Instructions to follow
Since the pictures are not wanted, copy only the text of every record exactly.

------------

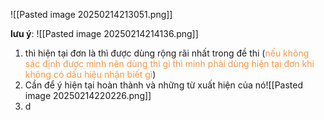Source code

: ![[Pasted image 20250214213051.png]]

**lưu ý**: ![[Pasted image 20250214214136.png]]

1. thì hiện tại đơn là thì được dùng rộng rãi nhất trong đề thi (<font color="#f79646">nếu không sác định được mình nên dùng thì gì thì minh phải dùng hiện tại đơn khi không có dấu hiệu nhận biết gì</font>)
2. Cần để ý hiện tại hoàn thành và những từ xuất hiện của nó![[Pasted image 20250214220226.png]] 
3. d
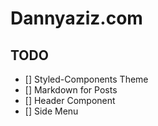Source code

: # Dannyaziz.com

## TODO

- [] Styled-Components Theme
- [] Markdown for Posts
- [] Header Component
- [] Side Menu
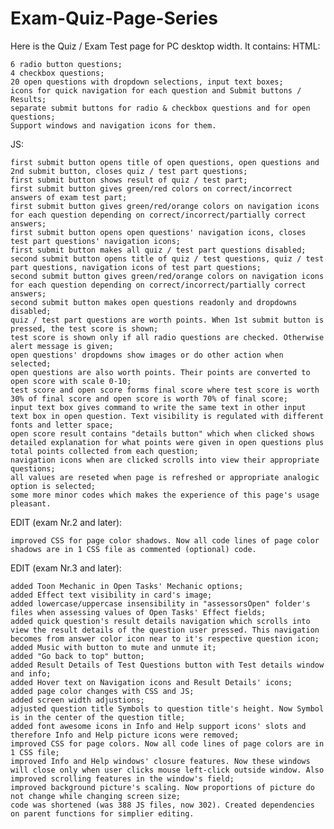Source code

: # Exam-Quiz-Page-Series

Here is the Quiz / Exam Test page for PC desktop width. It contains: HTML:

    6 radio button questions;
    4 checkbox questions;
    20 open questions with dropdown selections, input text boxes;
    icons for quick navigation for each question and Submit buttons / Results;
    separate submit buttons for radio & checkbox questions and for open questions;
    Support windows and navigation icons for them.

JS:

    first submit button opens title of open questions, open questions and 2nd submit button, closes quiz / test part questions;
    first submit button shows result of quiz / test part;
    first submit button gives green/red colors on correct/incorrect answers of exam test part;
    first submit button gives green/red/orange colors on navigation icons for each question depending on correct/incorrect/partially correct answers;
    first submit button opens open questions' navigation icons, closes test part questions' navigation icons;
    first submit button makes all quiz / test part questions disabled;
    second submit button opens title of quiz / test questions, quiz / test part questions, navigation icons of test part questions;
    second submit button gives green/red/orange colors on navigation icons for each question depending on correct/incorrect/partially correct answers;
    second submit button makes open questions readonly and dropdowns disabled;
    quiz / test part questions are worth points. When 1st submit button is pressed, the test score is shown;
    test score is shown only if all radio questions are checked. Otherwise alert message is given;
    open questions' dropdowns show images or do other action when selected;
    open questions are also worth points. Their points are converted to open score with scale 0-10;
    test score and open score forms final score where test score is worth 30% of final score and open score is worth 70% of final score; 
    input text box gives command to write the same text in other input text box in open question. Text visibility is regulated with different fonts and letter space;
    open score result contains "details button" which when clicked shows detailed explanation for what points were given in open questions plus total points collected from each question;
    navigation icons when are clicked scrolls into view their appropriate questions;
    all values are reseted when page is refreshed or appropriate analogic option is selected;
    some more minor codes which makes the experience of this page's usage pleasant.
    
    
EDIT (exam Nr.2 and later):

    improved CSS for page color shadows. Now all code lines of page color shadows are in 1 CSS file as commented (optional) code.


EDIT (exam Nr.3 and later):

    added Toon Mechanic in Open Tasks' Mechanic options;
    added Effect text visibility in card's image;
    added lowercase/uppercase insensibility in "assessorsOpen" folder's files when assessing values of Open Tasks' Effect fields;
    added quick question's result details navigation which scrolls into view the result details of the question user pressed. This navigation becomes from answer color icon near to it's respective question icon;
    added Music with button to mute and unmute it;
    added "Go back to top" button;
    added Result Details of Test Questions button with Test details window and info;
    added Hover text on Navigation icons and Result Details' icons;
    added page color changes with CSS and JS;
    added screen width adjustions;
    adjusted question title Symbols to question title's height. Now Symbol is in the center of the question title;
    added font awesome icons in Info and Help support icons' slots and therefore Info and Help picture icons were removed;
    improved CSS for page colors. Now all code lines of page colors are in 1 CSS file;
    improved Info and Help windows' closure features. Now these windows will close only when user clicks mouse left-click outside window. Also improved scrolling features in the window's field;
    improved background picture's scaling. Now proportions of picture do not change while changing screen size;
    code was shortened (was 388 JS files, now 302). Created dependencies on parent functions for simplier editing.
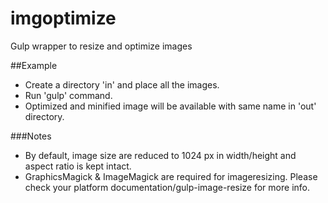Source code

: # imgoptimize
Gulp wrapper to resize and optimize images

##Example
* Create a directory 'in' and place all the images.
* Run 'gulp' command.
* Optimized and minified image will be available with same name in 'out' directory.

###Notes
* By default, image size are reduced to 1024 px in width/height and aspect ratio is kept intact.
* GraphicsMagick & ImageMagick are required for imageresizing. Please check your platform documentation/gulp-image-resize for more info.
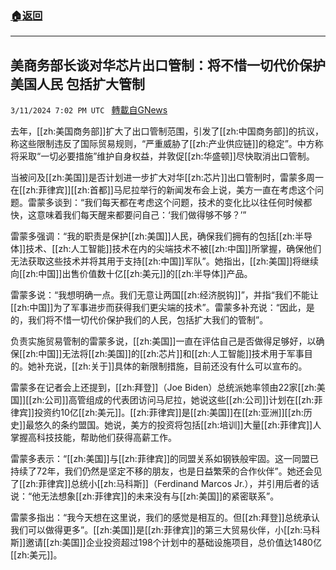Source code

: ###  [:house:返回](README.md)
---


## 美商务部长谈对华芯片出口管制：将不惜一切代价保护美国人民 包括扩大管制
`3/11/2024 7:02 PM UTC ` [轉載自GNews](https://gnews.org/articles/2385201)

去年，[[zh:美国商务部]]扩大了出口管制范围，引发了[[zh:中国商务部]]的抗议，称这些限制违反了国际贸易规则，“严重威胁了[[zh:产业供应链]]的稳定”。中方称将采取“一切必要措施”维护自身权益，并敦促[[zh:华盛顿]]尽快取消出口管制。

当被问及[[zh:美国]]是否计划进一步扩大对华[[zh:芯片]]出口管制时，雷蒙多周一在[[zh:菲律宾]][[zh:首都]]马尼拉举行的新闻发布会上说，美方一直在考虑这个问题。雷蒙多谈到：“我们每天都在考虑这个问题，技术的变化比以往任何时候都快，这意味着我们每天醒来都要问自己：‘我们做得够不够？’”

雷蒙多强调：“我的职责是保护[[zh:美国]]人民，确保我们拥有的包括[[zh:半导体]]技术、[[zh:人工智能]]技术在内的尖端技术不被[[zh:中国]]所掌握，确保他们无法获取这些技术并将其用于支持[[zh:中国]]军队”。她指出，[[zh:美国]]将继续向[[zh:中国]]出售价值数十亿[[zh:美元]]的[[zh:半导体]]产品。

雷蒙多说：“我想明确一点。我们无意让两国[[zh:经济脱钩]]”，并指“我们不能让[[zh:中国]]为了军事进步而获得我们更尖端的技术”。雷蒙多补充说：“因此，是的，我们将不惜一切代价保护我们的人民，包括扩大我们的管制”。

负责实施贸易管制的雷蒙多说，[[zh:美国]]一直在评估自己是否做得足够好，以确保[[zh:中国]]无法将[[zh:美国]]的[[zh:芯片]]和[[zh:人工智能]]技术用于军事目的。她补充说，[[zh:关于]]具体的新限制措施，目前还没有什么可以宣布的。

雷蒙多在记者会上还提到，[[zh:拜登]]（Joe Biden）总统派她率领由22家[[zh:美国]][[zh:公司]]高管组成的代表团访问马尼拉，她说这些[[zh:公司]]计划在[[zh:菲律宾]]投资约10亿[[zh:美元]]。[[zh:菲律宾]]是[[zh:美国]]在[[zh:亚洲]][[zh:历史]]最悠久的条约盟国。她说，美方的投资将包括[[zh:培训]]大量[[zh:菲律宾]]人掌握高科技技能，帮助他们获得高薪工作。

雷蒙多表示：“[[zh:美国]]与[[zh:菲律宾]]的同盟关系如钢铁般牢固。这一同盟已持续了72年，我们仍然是坚定不移的朋友，也是日益繁荣的合作伙伴”。她还会见了[[zh:菲律宾]]总统小[[zh:马科斯]]（Ferdinand Marcos Jr.），并引用后者的话说：“他无法想象[[zh:菲律宾]]的未来没有与[[zh:美国]]的紧密联系”。

雷蒙多指出：“我今天想在这里说，我们的感觉是相互的。但[[zh:拜登]]总统承认我们可以做得更多”。[[zh:美国]]是[[zh:菲律宾]]的第三大贸易伙伴，小[[zh:马科斯]]邀请[[zh:美国]]企业投资超过198个计划中的基础设施项目，总价值达1480亿[[zh:美元]]。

------------

Response area
Source code

: ![[Pasted image 20250214213051.png]]

**lưu ý**: ![[Pasted image 20250214214136.png]]

1. thì hiện tại đơn là thì được dùng rộng rãi nhất trong đề thi (<font color="#f79646">nếu không sác định được mình nên dùng thì gì thì minh phải dùng hiện tại đơn khi không có dấu hiệu nhận biết gì</font>)
2. Cần để ý hiện tại hoàn thành và những từ xuất hiện của nó![[Pasted image 20250214220226.png]] 
3. d
Source code

: # Dannyaziz.com

## TODO

- [] Styled-Components Theme
- [] Markdown for Posts
- [] Header Component
- [] Side Menu
Source code

: # Exam-Quiz-Page-Series

Here is the Quiz / Exam Test page for PC desktop width. It contains: HTML:

    6 radio button questions;
    4 checkbox questions;
    20 open questions with dropdown selections, input text boxes;
    icons for quick navigation for each question and Submit buttons / Results;
    separate submit buttons for radio & checkbox questions and for open questions;
    Support windows and navigation icons for them.

JS:

    first submit button opens title of open questions, open questions and 2nd submit button, closes quiz / test part questions;
    first submit button shows result of quiz / test part;
    first submit button gives green/red colors on correct/incorrect answers of exam test part;
    first submit button gives green/red/orange colors on navigation icons for each question depending on correct/incorrect/partially correct answers;
    first submit button opens open questions' navigation icons, closes test part questions' navigation icons;
    first submit button makes all quiz / test part questions disabled;
    second submit button opens title of quiz / test questions, quiz / test part questions, navigation icons of test part questions;
    second submit button gives green/red/orange colors on navigation icons for each question depending on correct/incorrect/partially correct answers;
    second submit button makes open questions readonly and dropdowns disabled;
    quiz / test part questions are worth points. When 1st submit button is pressed, the test score is shown;
    test score is shown only if all radio questions are checked. Otherwise alert message is given;
    open questions' dropdowns show images or do other action when selected;
    open questions are also worth points. Their points are converted to open score with scale 0-10;
    test score and open score forms final score where test score is worth 30% of final score and open score is worth 70% of final score; 
    input text box gives command to write the same text in other input text box in open question. Text visibility is regulated with different fonts and letter space;
    open score result contains "details button" which when clicked shows detailed explanation for what points were given in open questions plus total points collected from each question;
    navigation icons when are clicked scrolls into view their appropriate questions;
    all values are reseted when page is refreshed or appropriate analogic option is selected;
    some more minor codes which makes the experience of this page's usage pleasant.
    
    
EDIT (exam Nr.2 and later):

    improved CSS for page color shadows. Now all code lines of page color shadows are in 1 CSS file as commented (optional) code.


EDIT (exam Nr.3 and later):

    added Toon Mechanic in Open Tasks' Mechanic options;
    added Effect text visibility in card's image;
    added lowercase/uppercase insensibility in "assessorsOpen" folder's files when assessing values of Open Tasks' Effect fields;
    added quick question's result details navigation which scrolls into view the result details of the question user pressed. This navigation becomes from answer color icon near to it's respective question icon;
    added Music with button to mute and unmute it;
    added "Go back to top" button;
    added Result Details of Test Questions button with Test details window and info;
    added Hover text on Navigation icons and Result Details' icons;
    added page color changes with CSS and JS;
    added screen width adjustions;
    adjusted question title Symbols to question title's height. Now Symbol is in the center of the question title;
    added font awesome icons in Info and Help support icons' slots and therefore Info and Help picture icons were removed;
    improved CSS for page colors. Now all code lines of page colors are in 1 CSS file;
    improved Info and Help windows' closure features. Now these windows will close only when user clicks mouse left-click outside window. Also improved scrolling features in the window's field;
    improved background picture's scaling. Now proportions of picture do not change while changing screen size;
    code was shortened (was 388 JS files, now 302). Created dependencies on parent functions for simplier editing.
Source code

: # imgoptimize
Gulp wrapper to resize and optimize images

##Example
* Create a directory 'in' and place all the images.
* Run 'gulp' command.
* Optimized and minified image will be available with same name in 'out' directory.

###Notes
* By default, image size are reduced to 1024 px in width/height and aspect ratio is kept intact.
* GraphicsMagick & ImageMagick are required for imageresizing. Please check your platform documentation/gulp-image-resize for more info.
Source code

: ###  [:house:返回](README.md)
---


## 美商务部长谈对华芯片出口管制：将不惜一切代价保护美国人民 包括扩大管制
`3/11/2024 7:02 PM UTC ` [轉載自GNews](https://gnews.org/articles/2385201)

去年，[[zh:美国商务部]]扩大了出口管制范围，引发了[[zh:中国商务部]]的抗议，称这些限制违反了国际贸易规则，“严重威胁了[[zh:产业供应链]]的稳定”。中方称将采取“一切必要措施”维护自身权益，并敦促[[zh:华盛顿]]尽快取消出口管制。

当被问及[[zh:美国]]是否计划进一步扩大对华[[zh:芯片]]出口管制时，雷蒙多周一在[[zh:菲律宾]][[zh:首都]]马尼拉举行的新闻发布会上说，美方一直在考虑这个问题。雷蒙多谈到：“我们每天都在考虑这个问题，技术的变化比以往任何时候都快，这意味着我们每天醒来都要问自己：‘我们做得够不够？’”

雷蒙多强调：“我的职责是保护[[zh:美国]]人民，确保我们拥有的包括[[zh:半导体]]技术、[[zh:人工智能]]技术在内的尖端技术不被[[zh:中国]]所掌握，确保他们无法获取这些技术并将其用于支持[[zh:中国]]军队”。她指出，[[zh:美国]]将继续向[[zh:中国]]出售价值数十亿[[zh:美元]]的[[zh:半导体]]产品。

雷蒙多说：“我想明确一点。我们无意让两国[[zh:经济脱钩]]”，并指“我们不能让[[zh:中国]]为了军事进步而获得我们更尖端的技术”。雷蒙多补充说：“因此，是的，我们将不惜一切代价保护我们的人民，包括扩大我们的管制”。

负责实施贸易管制的雷蒙多说，[[zh:美国]]一直在评估自己是否做得足够好，以确保[[zh:中国]]无法将[[zh:美国]]的[[zh:芯片]]和[[zh:人工智能]]技术用于军事目的。她补充说，[[zh:关于]]具体的新限制措施，目前还没有什么可以宣布的。

雷蒙多在记者会上还提到，[[zh:拜登]]（Joe Biden）总统派她率领由22家[[zh:美国]][[zh:公司]]高管组成的代表团访问马尼拉，她说这些[[zh:公司]]计划在[[zh:菲律宾]]投资约10亿[[zh:美元]]。[[zh:菲律宾]]是[[zh:美国]]在[[zh:亚洲]][[zh:历史]]最悠久的条约盟国。她说，美方的投资将包括[[zh:培训]]大量[[zh:菲律宾]]人掌握高科技技能，帮助他们获得高薪工作。

雷蒙多表示：“[[zh:美国]]与[[zh:菲律宾]]的同盟关系如钢铁般牢固。这一同盟已持续了72年，我们仍然是坚定不移的朋友，也是日益繁荣的合作伙伴”。她还会见了[[zh:菲律宾]]总统小[[zh:马科斯]]（Ferdinand Marcos Jr.），并引用后者的话说：“他无法想象[[zh:菲律宾]]的未来没有与[[zh:美国]]的紧密联系”。

雷蒙多指出：“我今天想在这里说，我们的感觉是相互的。但[[zh:拜登]]总统承认我们可以做得更多”。[[zh:美国]]是[[zh:菲律宾]]的第三大贸易伙伴，小[[zh:马科斯]]邀请[[zh:美国]]企业投资超过198个计划中的基础设施项目，总价值达1480亿[[zh:美元]]。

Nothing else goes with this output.